Der Verein «Wisent Thal» wurde 2017 gegründet, um rund 1000 Jahre nach der Ausrottung des Wisents das grösste noch existierende Wildtier Europas in der Schweiz wieder anzusiedeln. Gemäss eigenen Angaben soll «mit einer gut überwachten und betreuten freilebenden Wisent-Testherde aus 10 bis 25 Tieren während 10 Jahren überprüft werden, ob Wisente als Wildtiere im Jura leben können». Die Solothurner Bauern haben kein Verständnis für dieses Unterfangen, nachdem bereits die Wildschweine zu einer regelrechten Landplage geworden sind.
Öffentliches Interesse ja oder nein?
Unter dem Titel «Wisent – öffentliches Interesse?» schreibt Peter Brügger auf der Website des Solothurner Bauernverbands: «Unter dem öffentlichen Interesse versteht man gemeinhin etwas, das der Gesellschaft als Ganzes oder zumindest einem erheblichen Teil unserer Gesellschaft dient. Das öffentliche Interesse hat häufig Vorrang gegenüber dem Einzelinteresse. Die Einstufung eines Anliegens als öffentliches Interesse ist in der Politik gang und gäbe und dient dazu, einem Anliegen in der politischen Diskussion mehr Gewicht zu geben.

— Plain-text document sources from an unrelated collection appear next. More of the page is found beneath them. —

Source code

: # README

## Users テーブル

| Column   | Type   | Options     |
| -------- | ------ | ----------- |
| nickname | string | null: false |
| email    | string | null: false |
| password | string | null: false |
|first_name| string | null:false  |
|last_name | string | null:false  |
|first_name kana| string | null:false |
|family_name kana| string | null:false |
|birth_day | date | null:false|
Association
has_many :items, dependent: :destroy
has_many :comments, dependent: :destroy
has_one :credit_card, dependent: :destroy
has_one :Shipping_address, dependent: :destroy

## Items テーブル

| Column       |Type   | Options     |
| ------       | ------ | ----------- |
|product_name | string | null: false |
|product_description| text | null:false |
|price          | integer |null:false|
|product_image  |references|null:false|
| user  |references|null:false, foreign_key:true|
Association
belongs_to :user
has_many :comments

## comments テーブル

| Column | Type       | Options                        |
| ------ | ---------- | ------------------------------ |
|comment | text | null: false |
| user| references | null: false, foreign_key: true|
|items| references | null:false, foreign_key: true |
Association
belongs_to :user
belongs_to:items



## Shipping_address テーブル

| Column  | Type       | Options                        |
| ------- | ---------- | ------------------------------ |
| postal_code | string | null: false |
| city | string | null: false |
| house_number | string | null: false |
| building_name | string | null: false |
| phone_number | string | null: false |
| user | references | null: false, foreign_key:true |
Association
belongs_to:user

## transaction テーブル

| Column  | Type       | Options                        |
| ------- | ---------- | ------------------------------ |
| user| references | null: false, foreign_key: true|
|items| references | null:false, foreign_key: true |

Auch die Juristerei bedient sich nicht selten der Bezeichnung «öffentliches Interesse». Vor allem wenn es darum geht, Anliegen des Staates gegenüber den Anliegen einer Einzelperson oder einer kleineren Gruppierung einzuordnen. Manchmal wird die Bezeichnung «öffentliches Interesse» auch inflationär gebraucht, wie dies in den letzten 20 Jahren mit dem Begriff «Nachhaltigkeit» der Fall war.»
Bauer darf Wald nicht einzäunen
Eine ganz besondere Art des öffentlichen Interessens und dessen Definition hat der Rechtsdienst des Bau- und Justizdepartements des Kantons Solothurn (BJD) bei der Bewilligung der Wisenthaltung im Thal gefunden. Gemäss Interpretation der Juristen im BJD liegt der Wisent und dessen Ansiedlung im Thal im öffentlichen Interesse. Dieses öffentliche Interesse wird gemäss der Verfügung vom 27.12.2019 höher gewichtet als das öffentliche Interesse der Gesellschaft, freien Zutritt zum Wald zu haben.

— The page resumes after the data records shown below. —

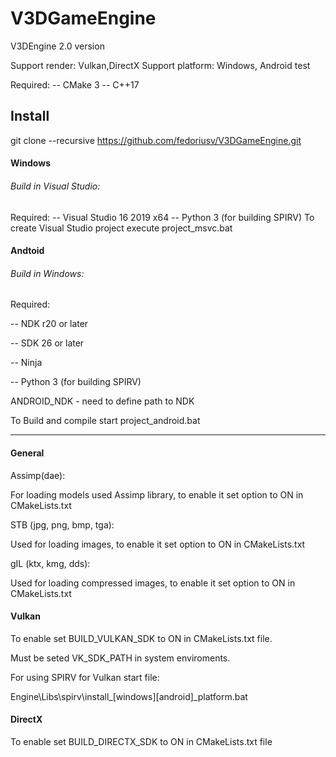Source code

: # V3DGameEngine
V3DEngine 2.0 version

Support render: Vulkan,DirectX
Support platform: Windows, Android
test

Required:
-- CMake 3
-- C++17


## Install
git clone --recursive https://github.com/fedoriusv/V3DGameEngine.git


#### Windows
###### Build in Visual Studio:
Required:
-- Visual Studio 16 2019 x64
-- Python 3 (for building SPIRV)
To create Visual Studio project execute project_msvc.bat


#### Andtoid
###### Build in Windows:
Required:

-- NDK r20 or later

-- SDK 26 or later

-- Ninja

-- Python 3 (for building SPIRV)



ANDROID_NDK - need to define path to NDK

To Build and compile start project_android.bat


-------------------------------------------------  

#### General
Assimp(dae):

For loading models used Assimp library, to enable it set option to ON in CMakeLists.txt


STB (jpg, png, bmp, tga):

Used for loading images, to enable it set option to ON in CMakeLists.txt


gIL (ktx, kmg, dds):

Used for loading compressed images, to enable it set option to ON in CMakeLists.txt


#### Vulkan
To enable set BUILD_VULKAN_SDK to ON in CMakeLists.txt file.

Must be seted VK_SDK_PATH in system enviroments.

For using SPIRV for Vulkan start file:

Engine\Libs\spirv\install_[windows][android]_platform.bat


#### DirectX
To enable set BUILD_DIRECTX_SDK to ON in CMakeLists.txt file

«Als Nichtjurist bin ich bisher davon ausgegangen, dass eine rechtsgleiche Behandlung einen sehr hohen Stellenwert hat. Aus der beruflichen Erfahrung weiss ich, dass wenn ein Bauer seinen Wald einzäunen möchte, dies nicht zulässig ist. Wenn ein Bauer den Zutritt zu seinem Wald jemandem verwehren will, ist dies ebenfalls nicht zulässig. Auch eine Beschränkung des Zutritts ist nicht erlaubt. Ebenso unzulässig ist, wenn ein Landwirt seine Rinder im Wald weiden würde. Mit der Interpretation, dass die Wisente im öffentlichen Interesse stehen, gilt plötzlich die rechtsgleiche Behandlung nicht mehr. Der Verein Wisent Thal bekommt somit als privatrechtlicher Verein die Bewilligung, Wald einzuzäunen, den Zutritt vieler Leute zum Wald zumindest zu erschweren und den Wald künftig zu beweiden. Es mutet richtiggehend wunderbar an, was man mit der Deklaration des öffentlichen Interesses alles erreichen kann. Es ist manchmal schon erstaunlich, welch interessante Wege die Rechtsgelehrten von Amtsstellen finden», so Brügger.